_What you are asked to do_: Each line of the records below that holds "debug" should be copied out.

** Opening Exercise data block **

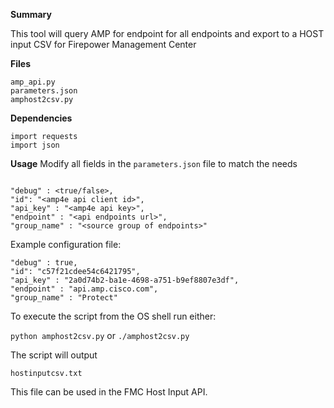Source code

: **Summary**

This tool will query AMP for endpoint for all endpoints and export to a HOST input CSV for Firepower Management Center

**Files**
```
amp_api.py
parameters.json
amphost2csv.py
```

**Dependencies**
```
import requests
import json
```

**Usage**
Modify all fields in the `parameters.json` file to match the needs  
```

"debug" : <true/false>,
"id": "<amp4e api client id>",
"api_key" : "<amp4e api key>",
"endpoint" : "<api endpoints url>",
"group_name" : "<source group of endpoints>"

```

Example configuration file:

```
"debug" : true,
"id": "c57f21cdee54c6421795",
"api_key" : "2a0d74b2-ba1e-4698-a751-b9ef8807e3df",
"endpoint" : "api.amp.cisco.com",
"group_name" : "Protect"
```

To execute the script from the OS shell run either:

`python amphost2csv.py`
or
`./amphost2csv.py`

The script will output

`hostinputcsv.txt`

This file can be used in the FMC Host Input API.
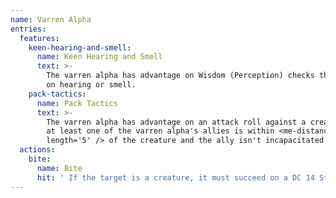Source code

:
 ```yaml
---
name: Varren Alpha
entries:
  features:
    keen-hearing-and-smell:
      name: Keen Hearing and Smell
      text: >-
        The varren alpha has advantage on Wisdom (Perception) checks that rely
        on hearing or smell.
    pack-tactics:
      name: Pack Tactics
      text: >-
        The varren alpha has advantage on an attack roll against a creature if
        at least one of the varren alpha's allies is within <me-distance
        length='5' /> of the creature and the ally isn't incapacitated.
  actions:
    bite:
      name: Bite
      hit: ' If the target is a creature, it must succeed on a DC 14 Strength saving throw or be knocked prone'
---
```

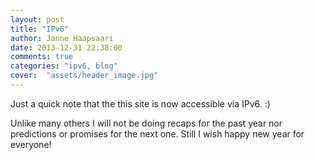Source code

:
 ```yaml
---
layout: post
title: "IPv6"
author: Janne Haapsaari
date: 2013-12-31 22:38:00
comments: true
categories: "ipv6, blog"
cover:  "assets/header_image.jpg"
---
```


Just a quick note that the this site is now accessible via IPv6. :)

Unlike many others I will not be doing recaps for the past year nor
predictions or promises for the next one. Still I wish happy new year for
everyone!
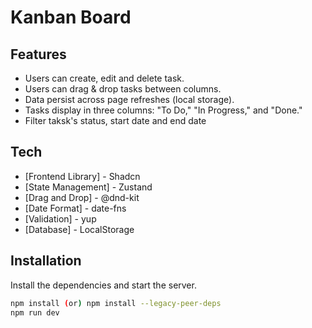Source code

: # Kanban Board


## Features

- Users can create, edit and delete task.
- Users can drag &amp; drop tasks between columns.
- Data persist across page refreshes (local storage).
- Tasks display in three columns: &quot;To Do,&quot; &quot;In Progress,&quot; and &quot;Done.&quot;
- Filter taksk's status, start date and end date

## Tech
- [Frontend Library] - Shadcn
- [State Management] - Zustand
- [Drag and Drop] - @dnd-kit 
- [Date Format] - date-fns
- [Validation] - yup
- [Database] - LocalStorage

## Installation
Install the dependencies and start the server.

```sh
npm install (or) npm install --legacy-peer-deps
npm run dev
```
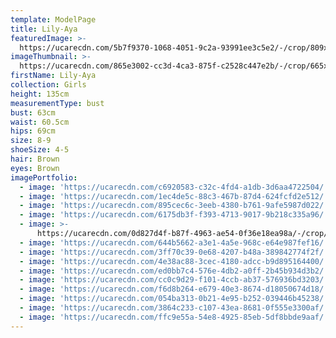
 ```yaml
---
template: ModelPage
title: Lily-Aya
featuredImage: >-
  https://ucarecdn.com/5b7f9370-1068-4051-9c2a-93991ee3c5e2/-/crop/809x357/0,0/-/preview/
imageThumbnail: >-
  https://ucarecdn.com/865e3002-cc3d-4ca3-875f-c2528c447e2b/-/crop/665x904/521,169/-/preview/
firstName: Lily-Aya
collection: Girls
height: 135cm
measurementType: bust
bust: 63cm
waist: 60.5cm
hips: 69cm
size: 8-9
shoeSize: 4-5
hair: Brown
eyes: Brown
imagePortfolio:
  - image: 'https://ucarecdn.com/c6920583-c32c-4fd4-a1db-3d6aa4722504/'
  - image: 'https://ucarecdn.com/1ec4de5c-88c3-467b-87d4-624fcfd2e512/'
  - image: 'https://ucarecdn.com/895cec6c-3eeb-4380-b761-9afe5987d022/'
  - image: 'https://ucarecdn.com/6175db3f-f393-4713-9017-9b218c335a96/'
  - image: >-
      https://ucarecdn.com/0d827d4f-b87f-4963-ae54-0f36e18ea98a/-/crop/480x375/960,0/-/preview/
  - image: 'https://ucarecdn.com/644b5662-a3e1-4a5e-968c-e64e987fef16/'
  - image: 'https://ucarecdn.com/3ff70c39-0e68-4207-b48a-389842774f2f/'
  - image: 'https://ucarecdn.com/4e38ac88-3cec-4180-adcc-b9d895164400/'
  - image: 'https://ucarecdn.com/ed0bb7c4-576e-4db2-a0ff-2b45b934d3b2/'
  - image: 'https://ucarecdn.com/cc0c9d29-f101-4ccb-ab37-576936bd3203/'
  - image: 'https://ucarecdn.com/f6d8b264-e679-40e3-8674-d18050674d18/'
  - image: 'https://ucarecdn.com/054ba313-0b21-4e95-b252-039446b45238/'
  - image: 'https://ucarecdn.com/3864c233-c107-43ea-8681-0f555e3300af/'
  - image: 'https://ucarecdn.com/ffc9e55a-54e8-4925-85eb-5df8bbde9aaf/'
---
```


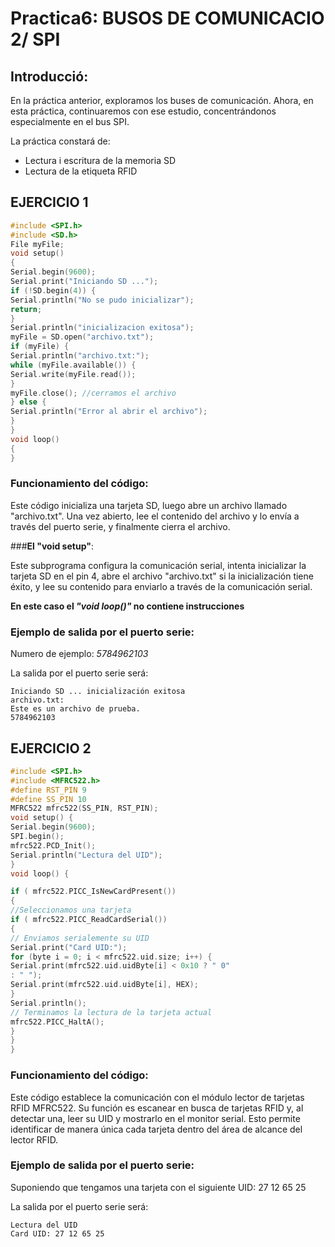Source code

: # Practica6: BUSOS DE COMUNICACIO 2/ SPI
## Introducció:
En la práctica anterior, exploramos los buses de comunicación. Ahora, en esta práctica, continuaremos con ese estudio, concentrándonos especialmente en el bus SPI.

La práctica constará de: 
 - Lectura i escritura de la memoria SD
 - Lectura de la etiqueta RFID


## EJERCICIO 1 
```c++
#include <SPI.h>
#include <SD.h>
File myFile;
void setup()
{
Serial.begin(9600);
Serial.print("Iniciando SD ...");
if (!SD.begin(4)) {
Serial.println("No se pudo inicializar");
return;
}
Serial.println("inicializacion exitosa");
myFile = SD.open("archivo.txt");
if (myFile) {
Serial.println("archivo.txt:");
while (myFile.available()) {
Serial.write(myFile.read());
}
myFile.close(); //cerramos el archivo
} else {
Serial.println("Error al abrir el archivo");
}
}
void loop()
{
}
```
### Funcionamiento del código:

Este código inicializa una tarjeta SD, luego abre un archivo llamado "archivo.txt". Una vez abierto, lee el contenido del archivo y lo envía a través del puerto serie, y finalmente cierra el archivo.

###**El "void setup"**: 

Este subprograma configura la comunicación serial, intenta inicializar la tarjeta SD en el pin 4, abre el archivo "archivo.txt" si la inicialización tiene éxito, y lee su contenido para enviarlo a través de la comunicación serial.

**En este caso el *"void loop()"* no contiene instrucciones**

### Ejemplo de salida por el puerto serie:
Numero de ejemplo: *5784962103*

La salida por el puerto serie será:

```
Iniciando SD ... inicialización exitosa
archivo.txt:
Este es un archivo de prueba.
5784962103
```

## EJERCICIO 2

```c++
#include <SPI.h>
#include <MFRC522.h>
#define RST_PIN 9 
#define SS_PIN 10 
MFRC522 mfrc522(SS_PIN, RST_PIN); 
void setup() {
Serial.begin(9600); 
SPI.begin(); 
mfrc522.PCD_Init(); 
Serial.println("Lectura del UID");
}
void loop() {

if ( mfrc522.PICC_IsNewCardPresent())
{
//Seleccionamos una tarjeta
if ( mfrc522.PICC_ReadCardSerial())
{
// Enviamos serialemente su UID
Serial.print("Card UID:");
for (byte i = 0; i < mfrc522.uid.size; i++) {
Serial.print(mfrc522.uid.uidByte[i] < 0x10 ? " 0"
: " ");
Serial.print(mfrc522.uid.uidByte[i], HEX);
}
Serial.println();
// Terminamos la lectura de la tarjeta actual
mfrc522.PICC_HaltA();
}
}
}
```
### Funcionamiento del código:

Este código establece la comunicación con el módulo lector de tarjetas RFID MFRC522. Su función es escanear en busca de tarjetas RFID y, al detectar una, leer su UID y mostrarlo en el monitor serial. Esto permite identificar de manera única cada tarjeta dentro del área de alcance del lector RFID.


### Ejemplo de salida por el puerto serie:
Suponiendo que tengamos una tarjeta con el siguiente UID: 27 12 65 25

La salida por el puerto serie será:

```
Lectura del UID
Card UID: 27 12 65 25
```



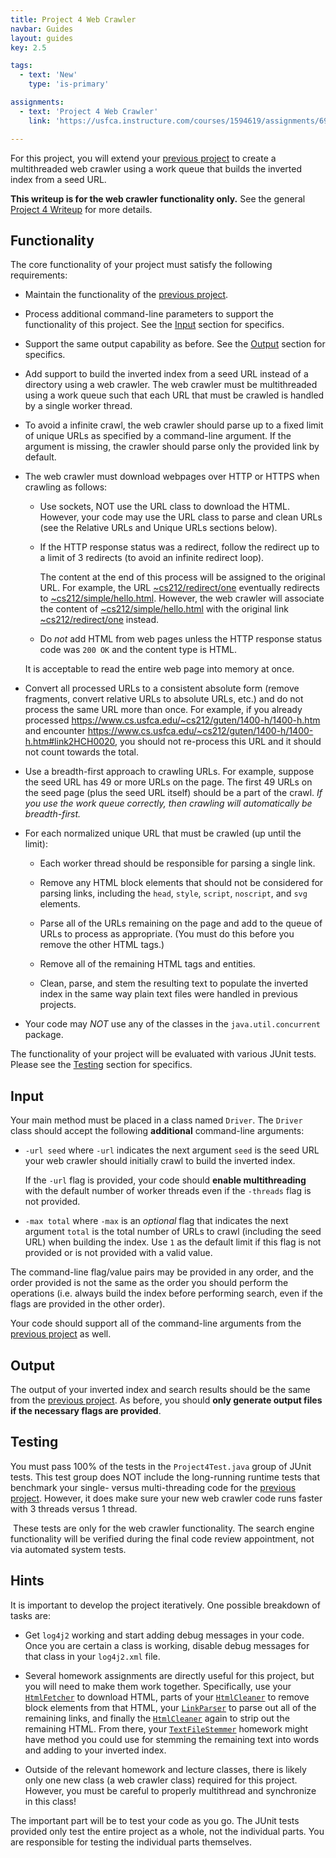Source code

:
 ```yaml
---
title: Project 4 Web Crawler
navbar: Guides
layout: guides
key: 2.5

tags:
  - text: 'New'
    type: 'is-primary'

assignments:
  - text: 'Project 4 Web Crawler'
    link: 'https://usfca.instructure.com/courses/1594619/assignments/6987891'

---
```


For this project, you will extend your [previous project](project-3.html) to create a multithreaded web crawler using a work queue that builds the inverted index from a seed URL.

**This writeup is for the web crawler functionality only.** See the general [Project 4 Writeup](project-4.html) for more details.

## Functionality

The core functionality of your project must satisfy the following requirements:

  - Maintain the functionality of the [previous project](project-3.html).

  - Process additional command-line parameters to support the functionality of this project. See the [Input](#input) section for specifics.

  - Support the same output capability as before. See the [Output](#output) section for specifics.

  - Add support to build the inverted index from a seed URL instead of a directory using a web crawler. The web crawler must be multithreaded using a work queue such that each URL that must be crawled is handled by a single worker thread.

  - To avoid a infinite crawl, the web crawler should parse up to a fixed limit of unique URLs as specified by a command-line argument. If the argument is missing, the crawler should parse only the provided link by default.

  - The web crawler must download webpages over HTTP or HTTPS when crawling as follows:

    - Use sockets, NOT use the URL class to download the HTML. However, your code may use the URL class to parse and clean URLs (see the Relative URLs and Unique URLs sections below).

    - If the HTTP response status was a redirect, follow the redirect up to a limit of 3 redirects (to avoid an infinite redirect loop).

      The content at the end of this process will be assigned to the original URL. For example, the URL [~cs212/redirect/one](https://www.cs.usfca.edu/~cs212/redirect/one) eventually redirects to [~cs212/simple/hello.html](https://www.cs.usfca.edu/~cs212/simple/hello.html). However, the web crawler will associate the content of [~cs212/simple/hello.html](https://www.cs.usfca.edu/~cs212/simple/hello.html) with the original link [~cs212/redirect/one](https://www.cs.usfca.edu/~cs212/redirect/one) instead.

    - Do *not* add HTML from web pages unless the HTTP response status code was `200 OK` and the content type is HTML.

    It is acceptable to read the entire web page into memory at once.

  - Convert all processed URLs to a consistent absolute form (remove fragments, convert relative URLs to absolute URLs, etc.) and do not process the same URL more than once. For example, if you already processed <https://www.cs.usfca.edu/~cs212/guten/1400-h/1400-h.htm> and encounter <https://www.cs.usfca.edu/~cs212/guten/1400-h/1400-h.htm#link2HCH0020>, you should not re-process this URL and it should not count towards the total.

  - Use a breadth-first approach to crawling URLs. For example, suppose the seed URL has 49 or more URLs on the page. The first 49 URLs on the seed page (plus the seed URL itself) should be a part of the crawl. *If you use the work queue correctly, then crawling will automatically be breadth-first.*

  - For each normalized unique URL that must be crawled (up until the limit):

    - Each worker thread should be responsible for parsing a single link.

    - Remove any HTML block elements that should not be considered for parsing links, including the `head`, `style`, `script`, `noscript`, and `svg` elements.

    - Parse all of the URLs remaining on the page and add to the queue of URLs to process as appropriate. (You must do this before you remove the other HTML tags.)

    - Remove all of the remaining HTML tags and entities.

    - Clean, parse, and stem the resulting text to populate the inverted index in the same way plain text files were handled in previous projects.

  - Your code may *NOT* use any of the classes in the `java.util.concurrent` package.

The functionality of your project will be evaluated with various JUnit tests. Please see the [Testing](#testing) section for specifics.

## Input

Your main method must be placed in a class named `Driver`. The `Driver` class should accept the following **additional** command-line arguments:

  - `-url seed` where `-url` indicates the next argument `seed` is the seed URL your web crawler should initially crawl to build the inverted index.

      If the `-url` flag is provided, your code should **enable multithreading** with the default number of worker threads even if the `-threads` flag is not provided.

  - `-max total` where `-max` is an *optional* flag that indicates the next argument `total` is the total number of URLs to crawl (including the seed URL) when building the index. Use `1` as the default limit if this flag is not provided or is not provided with a valid value.

The command-line flag/value pairs may be provided in any order, and the order provided is not the same as the order you should perform the operations (i.e. always build the index before performing search, even if the flags are provided in the other order).

Your code should support all of the command-line arguments from the [previous project](project-3.html) as well.

## Output

The output of your inverted index and search results should be the same from the [previous project](project-3.html). As before, you should **only generate output files if the necessary flags are provided**.

## Testing

You must pass 100% of the tests in the `Project4Test.java` group of JUnit tests. This test group does NOT include the long-running runtime tests that benchmark your single- versus multi-threading code for the [previous project](project-3.html). However, it does make sure your new web crawler code runs faster with 3 threads versus 1 thread.

<article class="message is-info">
  <div class="message-body">
    <i class="fas fa-info-circle"></i>&nbsp;These tests are only for the web crawler functionality. The search engine functionality will be verified during the final code review appointment, not via automated system tests.
  </div>
</article>

## Hints

It is important to develop the project iteratively. One possible breakdown of tasks are:

  - Get `log4j2` working and start adding debug messages in your code. Once you are certain a class is working, disable debug messages for that class in your `log4j2.xml` file.

  - Several homework assignments are directly useful for this project, but you will need to make them work together. Specifically, use your [`HtmlFetcher`](https://github.com/usf-cs212-fall2020/homework-HtmlFetcher-template) to download HTML, parts of your [`HtmlCleaner`](https://github.com/usf-cs212-fall2020/homework-HtmlCleaner-template) to remove block elements from that HTML, your [`LinkParser`](https://github.com/usf-cs212-fall2020/homework-LinkParser-template) to parse out all of the remaining links, and finally the [`HtmlCleaner`](https://github.com/usf-cs212-fall2020/homework-HtmlCleaner-template) again to strip out the remaining HTML. From there, your [`TextFileStemmer`](https://github.com/usf-cs212-fall2020/homework-TextFileStemmer-template) homework might have method you could use for stemming the remaining text into words and adding to your inverted index.

  - Outside of the relevant homework and lecture classes, there is likely only one new class (a web crawler class) required for this project. However, you must be careful to properly multithread and synchronize in this class!

The important part will be to test your code as you go. The JUnit tests provided only test the entire project as a whole, not the individual parts. You are responsible for testing the individual parts themselves.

** Closing Exercise data block **

_Completed task_:
"debug" : <true/false>,
"debug" : true,
  - Get `log4j2` working and start adding debug messages in your code. Once you are certain a class is working, disable debug messages for that class in your `log4j2.xml` file.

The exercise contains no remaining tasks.